Labour MPs have hit back at Diane Abbott, after the shadow international development secretary criticised party colleagues who were considering backing military strikes against Isis in Syria.
On Sunday, Abbott accused some Labour MPs of wanting to help David Cameron "in his long held desire to bomb Syria".
MP John Woodcock accused Abbott of behaving like an "internet troll" and said it was "sad" that a shadow cabinet minister would "reduce" the debate to party politics.
Plight of refugees more important than Westminster bubble. You're shadow int development sec not an internet troll.. https://t.co/j3WDmCB1Bq— John Woodcock (@JWoodcockMP) October 11, 2015
Batley and Spen MP Jo Cox, who yesterday wrote an article suggesting a "military component" may be needed in Syria, told the BBC's Daily Politics today that the debate should be "above party politics".
Corbyn has said he will not vote in favour of military action. But many Labour MPs are minded to support the prime minister. Cox called for Labour MPs to be given a free vote when Cameron brings the proposals to the Commons.
And writing on The Huffington Post today, Birmingham Yardley MP Jess Phillips said it was "lazy, self-indulgent rhetoric to think that any MP would drop a bomb to have a pop at the leader".

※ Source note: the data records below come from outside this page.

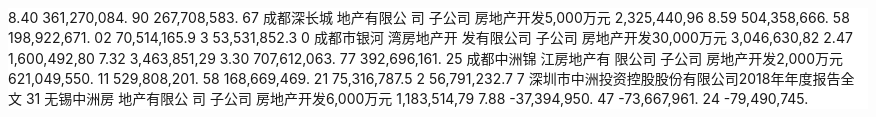 8.40
361,270,084.
90
267,708,583.
67
成都深长城
地产有限公
司
子公司
房地产开发5,000万元
2,325,440,96
8.59
504,358,666.
58
198,922,671.
02
70,514,165.9
3
53,531,852.3
0
成都市银河
湾房地产开
发有限公司
子公司
房地产开发30,000万元
3,046,630,82
2.47
1,600,492,80
7.32
3,463,851,29
3.30
707,612,063.
77
392,696,161.
25
成都中洲锦
江房地产有
限公司
子公司
房地产开发2,000万元
621,049,550.
11
529,808,201.
58
168,669,469.
21
75,316,787.5
2
56,791,232.7
7
深圳市中洲投资控股股份有限公司2018年年度报告全文
31
无锡中洲房
地产有限公
司
子公司
房地产开发6,000万元
1,183,514,79
7.88
-37,394,950.
47
-73,667,961.
24
-79,490,745.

"Shouting one entrenched position and then others shouting theirs will not help. This is not about parties and who looks the most electable. Sod electability this is about saving lives and safety at home and abroad. This is not a rebellion in order to have a go at Corbyn," she said.
Abbott recently accused some in her party of supporting military action in order to destabilise Jeremy Corbyn's leadership. She told a meeting at the Labour Party conference in September: "I hear that there are Labour MPs, supporters of losing candidates, who think that by voting to support the bombing in Syria, they can strike a blow against our new leader," she said.
"And I say to them, the Labour movement will never forgive people who vote to put British troops in harms way because of internal Labour politics."